CVE-2025-4981

Name of the Vulnerable Software and Affected Versions Mattermost versions 10.5.x through 10.5.5 Mattermost versions 9.11.x through 9.11.15 Mattermost versions 10.8.x through 10.8.0 Mattermost versions 10.7.x through 10.7.2 Mattermost versions 10.6.x through 10.6.5

Description Mattermost fails to sanitize filenames in the archive extractor, allowing authenticated users to write files to arbitrary locations on the filesystem via uploading archives with path traversal sequences in filenames, potentially leading to remote code execution (RCE).
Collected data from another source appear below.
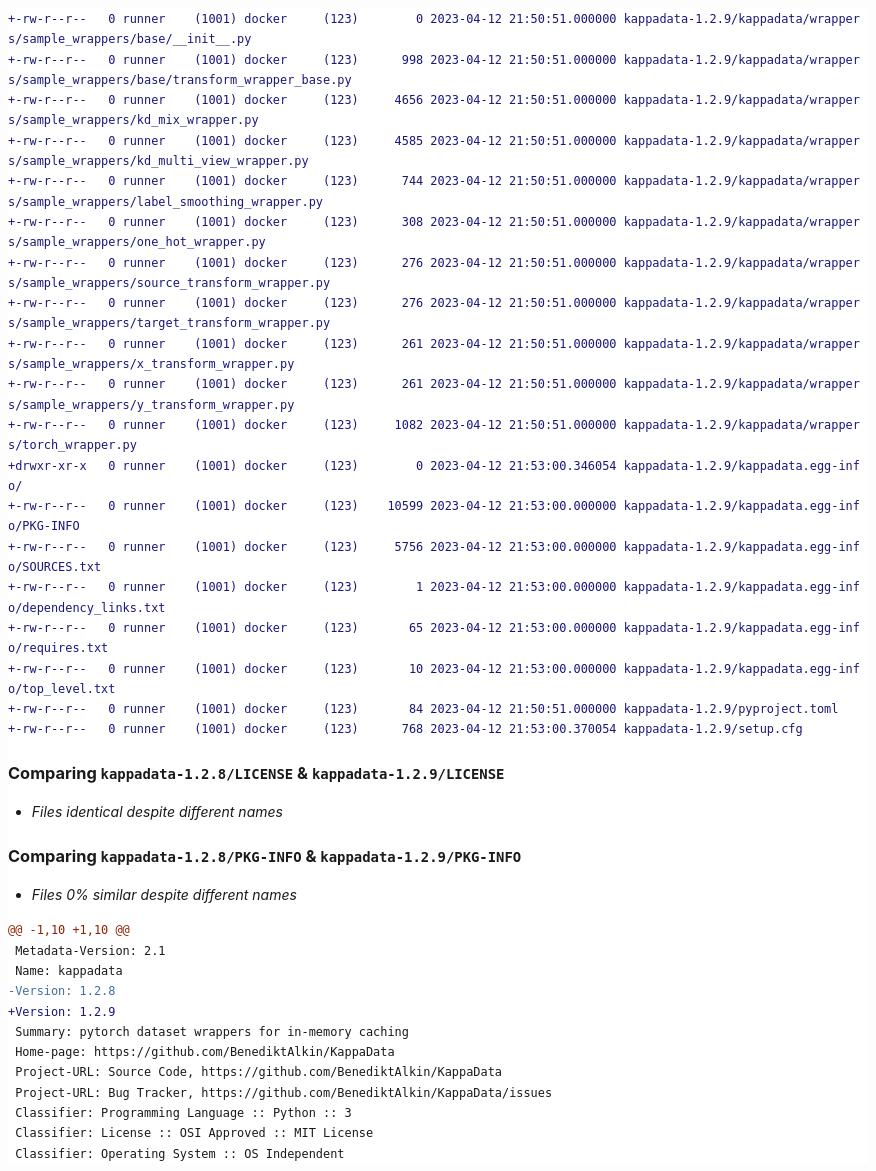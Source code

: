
 ```diff
+-rw-r--r--   0 runner    (1001) docker     (123)        0 2023-04-12 21:50:51.000000 kappadata-1.2.9/kappadata/wrappers/sample_wrappers/base/__init__.py
+-rw-r--r--   0 runner    (1001) docker     (123)      998 2023-04-12 21:50:51.000000 kappadata-1.2.9/kappadata/wrappers/sample_wrappers/base/transform_wrapper_base.py
+-rw-r--r--   0 runner    (1001) docker     (123)     4656 2023-04-12 21:50:51.000000 kappadata-1.2.9/kappadata/wrappers/sample_wrappers/kd_mix_wrapper.py
+-rw-r--r--   0 runner    (1001) docker     (123)     4585 2023-04-12 21:50:51.000000 kappadata-1.2.9/kappadata/wrappers/sample_wrappers/kd_multi_view_wrapper.py
+-rw-r--r--   0 runner    (1001) docker     (123)      744 2023-04-12 21:50:51.000000 kappadata-1.2.9/kappadata/wrappers/sample_wrappers/label_smoothing_wrapper.py
+-rw-r--r--   0 runner    (1001) docker     (123)      308 2023-04-12 21:50:51.000000 kappadata-1.2.9/kappadata/wrappers/sample_wrappers/one_hot_wrapper.py
+-rw-r--r--   0 runner    (1001) docker     (123)      276 2023-04-12 21:50:51.000000 kappadata-1.2.9/kappadata/wrappers/sample_wrappers/source_transform_wrapper.py
+-rw-r--r--   0 runner    (1001) docker     (123)      276 2023-04-12 21:50:51.000000 kappadata-1.2.9/kappadata/wrappers/sample_wrappers/target_transform_wrapper.py
+-rw-r--r--   0 runner    (1001) docker     (123)      261 2023-04-12 21:50:51.000000 kappadata-1.2.9/kappadata/wrappers/sample_wrappers/x_transform_wrapper.py
+-rw-r--r--   0 runner    (1001) docker     (123)      261 2023-04-12 21:50:51.000000 kappadata-1.2.9/kappadata/wrappers/sample_wrappers/y_transform_wrapper.py
+-rw-r--r--   0 runner    (1001) docker     (123)     1082 2023-04-12 21:50:51.000000 kappadata-1.2.9/kappadata/wrappers/torch_wrapper.py
+drwxr-xr-x   0 runner    (1001) docker     (123)        0 2023-04-12 21:53:00.346054 kappadata-1.2.9/kappadata.egg-info/
+-rw-r--r--   0 runner    (1001) docker     (123)    10599 2023-04-12 21:53:00.000000 kappadata-1.2.9/kappadata.egg-info/PKG-INFO
+-rw-r--r--   0 runner    (1001) docker     (123)     5756 2023-04-12 21:53:00.000000 kappadata-1.2.9/kappadata.egg-info/SOURCES.txt
+-rw-r--r--   0 runner    (1001) docker     (123)        1 2023-04-12 21:53:00.000000 kappadata-1.2.9/kappadata.egg-info/dependency_links.txt
+-rw-r--r--   0 runner    (1001) docker     (123)       65 2023-04-12 21:53:00.000000 kappadata-1.2.9/kappadata.egg-info/requires.txt
+-rw-r--r--   0 runner    (1001) docker     (123)       10 2023-04-12 21:53:00.000000 kappadata-1.2.9/kappadata.egg-info/top_level.txt
+-rw-r--r--   0 runner    (1001) docker     (123)       84 2023-04-12 21:50:51.000000 kappadata-1.2.9/pyproject.toml
+-rw-r--r--   0 runner    (1001) docker     (123)      768 2023-04-12 21:53:00.370054 kappadata-1.2.9/setup.cfg
```

### Comparing `kappadata-1.2.8/LICENSE` & `kappadata-1.2.9/LICENSE`

 * *Files identical despite different names*

### Comparing `kappadata-1.2.8/PKG-INFO` & `kappadata-1.2.9/PKG-INFO`

 * *Files 0% similar despite different names*

```diff
@@ -1,10 +1,10 @@
 Metadata-Version: 2.1
 Name: kappadata
-Version: 1.2.8
+Version: 1.2.9
 Summary: pytorch dataset wrappers for in-memory caching
 Home-page: https://github.com/BenediktAlkin/KappaData
 Project-URL: Source Code, https://github.com/BenediktAlkin/KappaData
 Project-URL: Bug Tracker, https://github.com/BenediktAlkin/KappaData/issues
 Classifier: Programming Language :: Python :: 3
 Classifier: License :: OSI Approved :: MIT License
 Classifier: Operating System :: OS Independent
```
This issue impacts instances where file uploads and document search by content are enabled (FileSettings.EnableFileAttachments = true and FileSettings.ExtractContent = true), which are enabled by default. Approximately 97,000+ and 113,000+ potentially affected instances have been identified.

Recommendations Mattermost versions 10.5.x through 10.5.5: Update to a newer, fixed version. Mattermost versions 9.11.x through 9.11.15: Update to a newer, fixed version. Mattermost versions 10.8.x through 10.8.0: Update to a newer, fixed version. Mattermost versions 10.7.x through 10.7.2: Update to a newer, fixed version. Mattermost versions 10.6.x through 10.6.5: Update to a newer, fixed version.